• _The problem_: Copy each line below exactly as it appears. Pictures are to be omitted.

• _Information shown_:
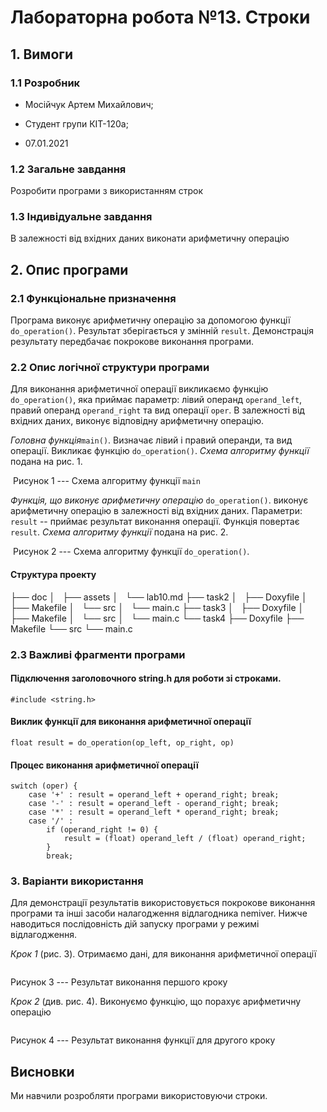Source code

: 
# Лабораторна робота №13. Строки

## 1. Вимоги

### 1.1 Розробник

- Мосійчук Артем Михайлович;

- Студент групи КІТ-120а;

- 07.01.2021

### 1.2 Загальне завдання

Розробити програми з використанням строк

### 1.3 Індивідуальне завдання

В залежності від вхідних даних виконати арифметичну операцію

## 2. Опис програми

### 2.1 Функціональне призначення

Програма виконує арифметичну операцію за допомогою функції `do_operation()`.  Результат зберігається у змінній `result`.  Демонстрація результату передбачає покрокове виконання програми.

### 2.2 Опис логічної структури програми

Для виконання арифметичної операції викликаємо функцію `do_operation()`, яка приймає параметр: лівий операнд `operand_left`, правий операнд `operand_right` та вид операції `oper`. В залежності від вхідних даних, виконує відповідну арифметичну операцію.


_Головна функція_`main()`. Визначає лівий і правий операнди, та вид операції. Викликає функцію `do_operation()`. _Схема алгоритму функції_ подана на рис. 1.

![]()
Рисунок 1  --- Схема алгоритму функції `main`


_Функція, що виконує арифметичну операцію_ `do_operation()`. виконує арифметичну операцію в залежності від вхідних даних. Параметри: `result` -- приймає результат виконання операції. Функція повертає `result`. _Схема алгоритму функції_ подана на рис. 2.

![]()
Рисунок 2 --- Схема алгоритму функції `do_operation()`.


#### Структура проекту
├── doc
│   ├── assets
│   └── lab10.md
├── task2
│   ├── Doxyfile
│   ├── Makefile
│   └── src
│       └── main.c
├── task3
│   ├── Doxyfile
│   ├── Makefile
│   └── src
│       └── main.c
└── task4
    ├── Doxyfile
    ├── Makefile
    └── src
        └── main.c



### 2.3 Важливі фрагменти програми

#### Підключення заголовочного string.h для роботи зі строками.

`#include <string.h>`

#### Виклик функції для виконання арифметичної операції

`float result = do_operation(op_left, op_right, op)`

#### Процес виконання арифметичної операції

	switch (oper) {
        case '+' : result = operand_left + operand_right; break;
        case '-' : result = operand_left - operand_right; break;
        case '*' : result = operand_left * operand_right; break;
        case '/' :
            if (operand_right != 0) {
                result = (float) operand_left / (float) operand_right;
            }
            break;

### 3. Варіанти використання

Для демонстрації результатів використовується покрокове виконання програми та інші засоби налагодження відлагодника nemiver. Нижче наводиться послідовність  дій запуску програми у режимі відлагодження.

_Крок 1_ (рис. 3). Отримаємо дані, для виконання арифметичної операції

![]()

Рисунок 3 --- Результат виконання першого кроку

_Крок 2_ (див. рис. 4). Виконуємо функцію, що порахує арифметичну операцію

![]()

Рисунок 4 --- Результат виконання функції для другого кроку

## Висновки

Ми навчили розробляти програми використовуючи строки.
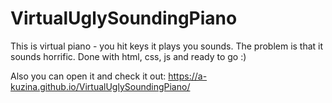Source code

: # VirtualUglySoundingPiano

This is virtual piano - you hit keys it plays you sounds. The problem is that it sounds horrific.
Done with html, css, js and ready to go :)

Also you can open it and check it out:
https://a-kuzina.github.io/VirtualUglySoundingPiano/
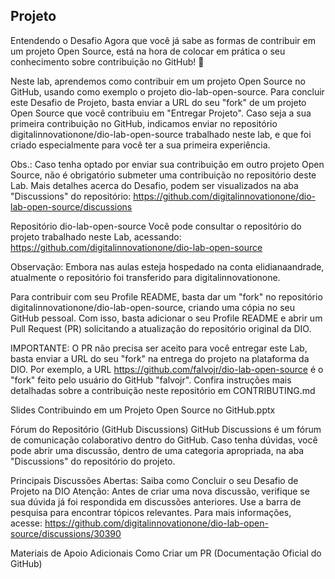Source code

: 
## Projeto

Entendendo o Desafio
Agora que você já sabe as formas de contribuir em um projeto Open Source, está na hora de colocar em prática o seu conhecimento sobre contribuição no GitHub! 🤩

Neste lab, aprendemos como contribuir em um projeto Open Source no GitHub, usando como exemplo o projeto dio-lab-open-source. Para concluir este Desafio de Projeto, basta enviar a URL do seu "fork" de um projeto Open Source que você contribuiu em "Entregar Projeto". Caso seja a sua primeira contribuição no GitHub, indicamos enviar no repositório digitalinnovationone/dio-lab-open-source trabalhado neste lab, e que foi criado especialmente para você ter a sua primeira experiência.

Obs.: Caso tenha optado por enviar sua contribuição em outro projeto Open Source, não é obrigatório submeter uma contribuição no repositório deste Lab. Mais detalhes acerca do Desafio, podem ser visualizados na aba "Discussions" do repositório: <https://github.com/digitalinnovationone/dio-lab-open-source/discussions>

Repositório dio-lab-open-source
Você pode consultar o repositório do projeto trabalhado neste Lab, acessando: <https://github.com/digitalinnovationone/dio-lab-open-source>

Observação: Embora nas aulas esteja hospedado na conta elidianaandrade, atualmente o repositório foi transferido para digitalinnovationone.

Para contribuir com seu Profile README, basta dar um "fork" no repositório digitalinnovationone/dio-lab-open-source, criando uma cópia no seu GitHub pessoal. Com isso, basta adicionar o seu Profile README e abrir um Pull Request  (PR) solicitando a atualização do repositório original da DIO.

IMPORTANTE: O PR não precisa ser aceito para você entregar este Lab, basta enviar a URL do seu "fork" na entrega do projeto na plataforma da DIO. Por exemplo, a URL <https://github.com/falvojr/dio-lab-open-source> é o "fork" feito pelo usuário do GitHub "falvojr".
Confira instruções mais detalhadas sobre a contribuição neste repositório em CONTRIBUTING.md

Slides
Contribuindo em um Projeto Open Source no GitHub.pptx

Fórum do Repositório (GitHub Discussions)
GitHub Discussions é um fórum de comunicação colaborativo dentro do GitHub. Caso tenha dúvidas, você pode abrir uma discussão, dentro de uma categoria apropriada, na aba "Discussions" do repositório do projeto.

Principais Discussões Abertas:
Saiba como Concluir o seu Desafio de Projeto na DIO
Atenção: Antes de criar uma nova discussão, verifique se sua dúvida já foi respondida em discussões anteriores. Use a barra de pesquisa para encontrar tópicos relevantes. Para mais informações, acesse: <https://github.com/digitalinnovationone/dio-lab-open-source/discussions/30390>

Materiais de Apoio Adicionais
Como Criar um PR (Documentação Oficial do GitHub)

• _Answer section_:
Source code

: 
# Лабораторна робота №13. Строки

## 1. Вимоги

### 1.1 Розробник

- Мосійчук Артем Михайлович;

- Студент групи КІТ-120а;

- 07.01.2021

### 1.2 Загальне завдання

Розробити програми з використанням строк

### 1.3 Індивідуальне завдання

В залежності від вхідних даних виконати арифметичну операцію

## 2. Опис програми

### 2.1 Функціональне призначення

Програма виконує арифметичну операцію за допомогою функції `do_operation()`.  Результат зберігається у змінній `result`.  Демонстрація результату передбачає покрокове виконання програми.

### 2.2 Опис логічної структури програми

Для виконання арифметичної операції викликаємо функцію `do_operation()`, яка приймає параметр: лівий операнд `operand_left`, правий операнд `operand_right` та вид операції `oper`. В залежності від вхідних даних, виконує відповідну арифметичну операцію.


_Головна функція_`main()`. Визначає лівий і правий операнди, та вид операції. Викликає функцію `do_operation()`. _Схема алгоритму функції_ подана на рис. 1.

![]()
Рисунок 1  --- Схема алгоритму функції `main`


_Функція, що виконує арифметичну операцію_ `do_operation()`. виконує арифметичну операцію в залежності від вхідних даних. Параметри: `result` -- приймає результат виконання операції. Функція повертає `result`. _Схема алгоритму функції_ подана на рис. 2.

![]()
Рисунок 2 --- Схема алгоритму функції `do_operation()`.


#### Структура проекту
├── doc
│   ├── assets
│   └── lab10.md
├── task2
│   ├── Doxyfile
│   ├── Makefile
│   └── src
│       └── main.c
├── task3
│   ├── Doxyfile
│   ├── Makefile
│   └── src
│       └── main.c
└── task4
    ├── Doxyfile
    ├── Makefile
    └── src
        └── main.c



### 2.3 Важливі фрагменти програми

#### Підключення заголовочного string.h для роботи зі строками.

`#include <string.h>`

#### Виклик функції для виконання арифметичної операції

`float result = do_operation(op_left, op_right, op)`

#### Процес виконання арифметичної операції

	switch (oper) {
        case '+' : result = operand_left + operand_right; break;
        case '-' : result = operand_left - operand_right; break;
        case '*' : result = operand_left * operand_right; break;
        case '/' :
            if (operand_right != 0) {
                result = (float) operand_left / (float) operand_right;
            }
            break;

### 3. Варіанти використання

Для демонстрації результатів використовується покрокове виконання програми та інші засоби налагодження відлагодника nemiver. Нижче наводиться послідовність  дій запуску програми у режимі відлагодження.

_Крок 1_ (рис. 3). Отримаємо дані, для виконання арифметичної операції

![]()

Рисунок 3 --- Результат виконання першого кроку

_Крок 2_ (див. рис. 4). Виконуємо функцію, що порахує арифметичну операцію

![]()

Рисунок 4 --- Результат виконання функції для другого кроку

## Висновки

Ми навчили розробляти програми використовуючи строки.
Source code

: # VirtualUglySoundingPiano

This is virtual piano - you hit keys it plays you sounds. The problem is that it sounds horrific.
Done with html, css, js and ready to go :)

Also you can open it and check it out:
https://a-kuzina.github.io/VirtualUglySoundingPiano/
Source code

: 
## Projeto

Entendendo o Desafio
Agora que você já sabe as formas de contribuir em um projeto Open Source, está na hora de colocar em prática o seu conhecimento sobre contribuição no GitHub! 🤩

Neste lab, aprendemos como contribuir em um projeto Open Source no GitHub, usando como exemplo o projeto dio-lab-open-source. Para concluir este Desafio de Projeto, basta enviar a URL do seu "fork" de um projeto Open Source que você contribuiu em "Entregar Projeto". Caso seja a sua primeira contribuição no GitHub, indicamos enviar no repositório digitalinnovationone/dio-lab-open-source trabalhado neste lab, e que foi criado especialmente para você ter a sua primeira experiência.

Obs.: Caso tenha optado por enviar sua contribuição em outro projeto Open Source, não é obrigatório submeter uma contribuição no repositório deste Lab. Mais detalhes acerca do Desafio, podem ser visualizados na aba "Discussions" do repositório: <https://github.com/digitalinnovationone/dio-lab-open-source/discussions>

Repositório dio-lab-open-source
Você pode consultar o repositório do projeto trabalhado neste Lab, acessando: <https://github.com/digitalinnovationone/dio-lab-open-source>

Observação: Embora nas aulas esteja hospedado na conta elidianaandrade, atualmente o repositório foi transferido para digitalinnovationone.

Para contribuir com seu Profile README, basta dar um "fork" no repositório digitalinnovationone/dio-lab-open-source, criando uma cópia no seu GitHub pessoal. Com isso, basta adicionar o seu Profile README e abrir um Pull Request  (PR) solicitando a atualização do repositório original da DIO.

IMPORTANTE: O PR não precisa ser aceito para você entregar este Lab, basta enviar a URL do seu "fork" na entrega do projeto na plataforma da DIO. Por exemplo, a URL <https://github.com/falvojr/dio-lab-open-source> é o "fork" feito pelo usuário do GitHub "falvojr".
Confira instruções mais detalhadas sobre a contribuição neste repositório em CONTRIBUTING.md

Slides
Contribuindo em um Projeto Open Source no GitHub.pptx

Fórum do Repositório (GitHub Discussions)
GitHub Discussions é um fórum de comunicação colaborativo dentro do GitHub. Caso tenha dúvidas, você pode abrir uma discussão, dentro de uma categoria apropriada, na aba "Discussions" do repositório do projeto.

Principais Discussões Abertas:
Saiba como Concluir o seu Desafio de Projeto na DIO
Atenção: Antes de criar uma nova discussão, verifique se sua dúvida já foi respondida em discussões anteriores. Use a barra de pesquisa para encontrar tópicos relevantes. Para mais informações, acesse: <https://github.com/digitalinnovationone/dio-lab-open-source/discussions/30390>

Materiais de Apoio Adicionais
Como Criar um PR (Documentação Oficial do GitHub)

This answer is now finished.